Biological psychiatry is clearly growing by leaps and bounds, with data pouring forth from hundreds of basic and clinical research laboratories. From time to time good textbooks summarize the field, providing novices with orientations and starting points on which to base subsequent learning. These texts also enable those already engaged as researchers and clinicians to catch up on recent developments springing from areas in which they are not directly working.
Good book editors are clear about whom they are writing for and what their audience needs. Students do best with pictures, tables, nonpedantic writing, and coherence in “voice” to help them envision, understand, and assimilate complex concepts. The most successful texts, peer-reviewed journals, and throwaways understand these requirements.
Unfortunately, from several of these perspectives Biological Psychiatry, edited by Bittar and Bittar, falls short. The book’s purpose and its target audience are never made clear, although I assume the authors intended this to be a textbook for undergraduate or graduate students.
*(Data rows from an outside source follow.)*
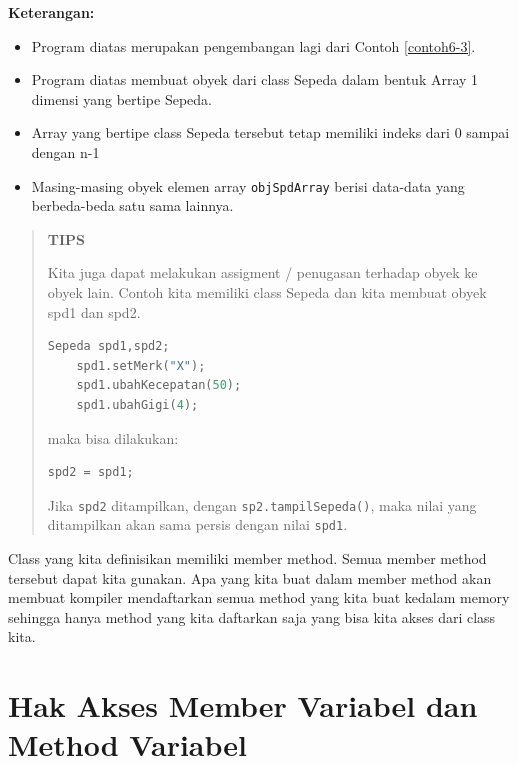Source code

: \textbf{Keterangan:}

\begin{itemize}

\item
 Program diatas merupakan pengembangan lagi dari Contoh \ref{contoh6-3}.
\item
 Program diatas membuat obyek dari class Sepeda dalam bentuk Array 1
 dimensi yang bertipe Sepeda.
\item
 Array yang bertipe class Sepeda tersebut tetap memiliki indeks dari 0
 sampai dengan n-1
\item
 Masing-masing obyek elemen array \texttt{objSpdArray} berisi data-data
 yang berbeda-beda satu sama lainnya.
\end{itemize}

\begin{quotation}
{\LARGE {}} \textbf{TIPS}

	Kita juga
	dapat melakukan assigment / penugasan terhadap obyek ke obyek lain.
	Contoh kita memiliki class Sepeda dan kita membuat obyek spd1 dan spd2.

	\begin{lstlisting}[language=c++, numbers=none]
	Sepeda spd1,spd2;
	spd1.setMerk("X");
	spd1.ubahKecepatan(50);
	spd1.ubahGigi(4);
	\end{lstlisting}

	maka bisa dilakukan:

	\begin{lstlisting}[language=c++, numbers=none]
	spd2 = spd1;
	\end{lstlisting}

	Jika \texttt{spd2} ditampilkan, dengan \texttt{sp2.tampilSepeda()}, maka
	nilai yang ditampilkan akan sama persis dengan nilai \texttt{spd1}.
\end{quotation}


Class yang kita definisikan memiliki member method. Semua member method
tersebut dapat kita gunakan. Apa yang kita buat dalam member method akan
membuat kompiler mendaftarkan semua method yang kita buat kedalam memory
sehingga hanya method yang kita daftarkan saja yang bisa kita akses dari
class kita.

\section{Hak Akses Member Variabel dan Method
Variabel}\label{hak-akses-member-variabel-dan-method-variabel}

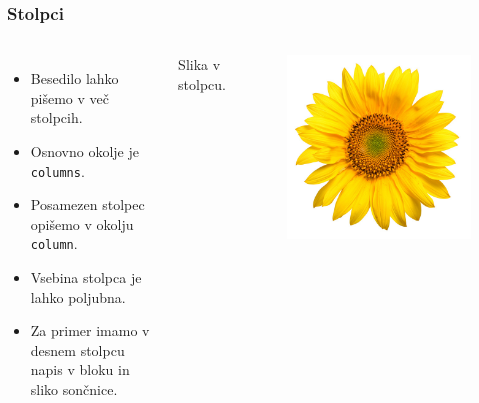 \documentclass{beamer}
\begin{document}
\begin{frame}
      \frametitle{Stolpci}

\begin{columns}
            \begin{itemize}         
                        \item Besedilo lahko pišemo v več stolpcih.
                        \item Osnovno okolje je \texttt{columns}.
                        \item Posamezen stolpec opišemo v okolju \texttt{column}.
                        \item Vsebina stolpca je lahko poljubna.
                        \item Za primer imamo v desnem stolpcu napis v bloku in sliko sončnice.                        
            \end{itemize}
         \begin{exampleblock}
            
            Slika v stolpcu.
         \end{exampleblock}
         \begin{figure}
            \includegraphics{soncnica.jpg}
         \end{figure}
\end{columns}
\end{frame}
\end{document}
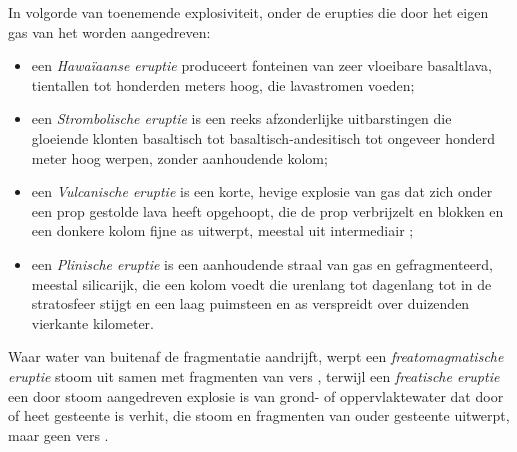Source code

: \begin{definition}[Eruptiestijlen]\label{def:b2:eruptive-styles:styles}
In volgorde van toenemende explosiviteit, onder de erupties die door het eigen gas van het  worden aangedreven:
\begin{itemize}
\item een \emph{Hawaïaanse eruptie} produceert fonteinen van
zeer vloeibare basaltlava, tientallen tot honderden meters hoog, die lavastromen voeden;
\item een \emph{Strombolische eruptie} is een reeks
afzonderlijke uitbarstingen die gloeiende klonten basaltisch tot
basaltisch-andesitisch  tot ongeveer honderd meter hoog werpen, zonder aanhoudende
kolom;
\item een \emph{Vulcanische eruptie} is een korte, hevige
explosie van gas dat zich onder een prop gestolde lava heeft opgehoopt, die
de prop verbrijzelt en blokken en een donkere kolom fijne as uitwerpt, meestal uit
intermediair ;
\item een \emph{Plinische eruptie} is een aanhoudende straal van gas
en gefragmenteerd, meestal silicarijk,  die een kolom voedt die urenlang tot dagenlang tot in de
stratosfeer stijgt en een laag puimsteen en as verspreidt over
duizenden vierkante kilometer.
\end{itemize}
Waar water van buitenaf de fragmentatie aandrijft, werpt een \emph{freatomagmatische
eruptie} stoom uit samen met fragmenten
van vers , terwijl een \emph{freatische eruptie} een
door stoom aangedreven explosie is van grond- of oppervlaktewater dat door  of heet gesteente is verhit,
die stoom en fragmenten van ouder gesteente uitwerpt, maar geen vers .
\end{definition}

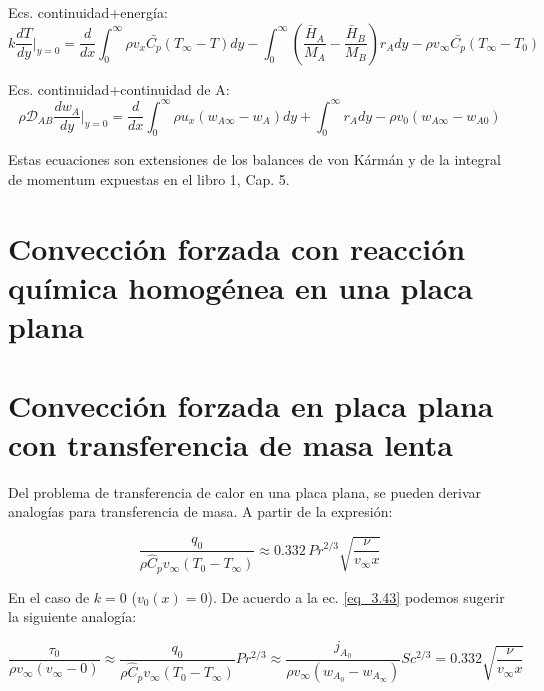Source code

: Ecs. continuidad+energía:
\begin{equation}
    k \frac{dT}{dy} \bigg|_{y=0} = \frac{d}{dx} \int_{0}^{\infty} \rho v_x \bar{C_p} (T_{\infty} - T) dy
    - \int_{0}^{\infty} \left( \frac{\bar{H}_A}{M_A} - \frac{\bar{H}_B}{M_B} \right) r_A dy
    - \rho v_{\infty} \bar{C_p} (T_{\infty} - T_0) 
    \label{3.6}
\end{equation}

Ecs. continuidad+continuidad de A:
\begin{equation}
    \rho \mathscr {D}_{AB} \frac{dw_A}{dy} \bigg|_{y=0} = \frac{d}{dx} \int_{0}^{\infty} \rho u_x (w_{A\infty} - w_A) dy
    + \int_{0}^{\infty} r_A dy - \rho v_{0} (w_{A\infty} - w_{A0})
    \label{3.7}
\end{equation}

Estas ecuaciones son extensiones de los balances de von Kármán y de la integral de momentum expuestas en el libro 1, Cap. 5.

\section{Convección forzada con reacción química homogénea en una placa plana}

\section{Convección forzada en placa plana con transferencia de masa lenta}
 Del problema de transferencia de calor en una placa plana, se pueden derivar analogías para transferencia de masa. A partir de la expresión:

\begin{equation}
\frac{q_0}{\rho \hat{C}_p v_\infty (T_0 - T_\infty)} \approx 0.332 \, Pr^{2/3} \sqrt{\frac{\nu}{v_\infty x}}	\tag{3.45}
        \label{eq_3.45}
\end{equation}

En el caso de $k = 0$ ($v_0 (x) = 0$). De acuerdo a la ec. \ref{eq_3.43} podemos sugerir la siguiente analogía:

\begin{equation}
\frac{\tau_0}{\rho v_\infty ( v_\infty-0)} \approx \frac{q_0}{\rho \hat{C}_p v_\infty(T_0 - T_\infty)} Pr^{2/3} \approx \frac{j_{A_0}}{\rho v_\infty(w_{A_0}-w_{A_\infty})}Sc^{2/3}=  0.332 \sqrt{\frac{\nu}{v_\infty x}}
	\tag{3.46}
        \label{eq_3.46}
        
\end{equation}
No scheme is provided to explain how chapters are grouped or sequenced. Although the editors have enlisted an interesting international group of authors from academic settings and the pharmaceutical industry, they have not done a good job of providing an overall uniformity of target level or voice. As a whole, the 26 chapters do not hang well together. Some chapters are highly informative, well-written “primers,” whereas others are pedantic in tone and assume considerable previous knowledge of biological psychiatry on the part of the reader. Some chapters are extensively referenced, whereas others feature short lists of references followed by “recommended” or “selected” readings. Although the editors’ preface is sprinkled with author’s names (in parentheses following allusions to certain studies), not a single citation is provided, so that interested readers would have to go to Index Medicus or Ovid to search out these studies. On the whole, relatively few chapters contain illustrations, schematics, or cartoons, and the book includes no illustrations of brain imaging, electroencephalography, or even a single synapse. Some chapters, e.g., those on child abuse, eating disorders, and homelessness, are remarkably thin on biological issues. Entire areas of importance in biological psychiatry are treated as asides, e.g., anxiety disorders and sleep disorders. There are no chapters on the investigative methods of biological psychiatry. Some authors fail to cover important current work in their respective fields: e.g., the chapter on consciousness neglects the writings of Edelman and Tononi, and the brief section on treatment of anxiety in clinical practice in a chapter on fear and anxiety mechanisms does not even mention the use of selective serotonin reuptake inhibitors.
As a result, it is hard to know to whom to recommend this book. Those receiving a gift copy may get something from skimming through the volume and reading selected chapters, depending on their interests and experience. However, new students and others wishing a contemporary update in biological psychiatry will find better sources elsewhere.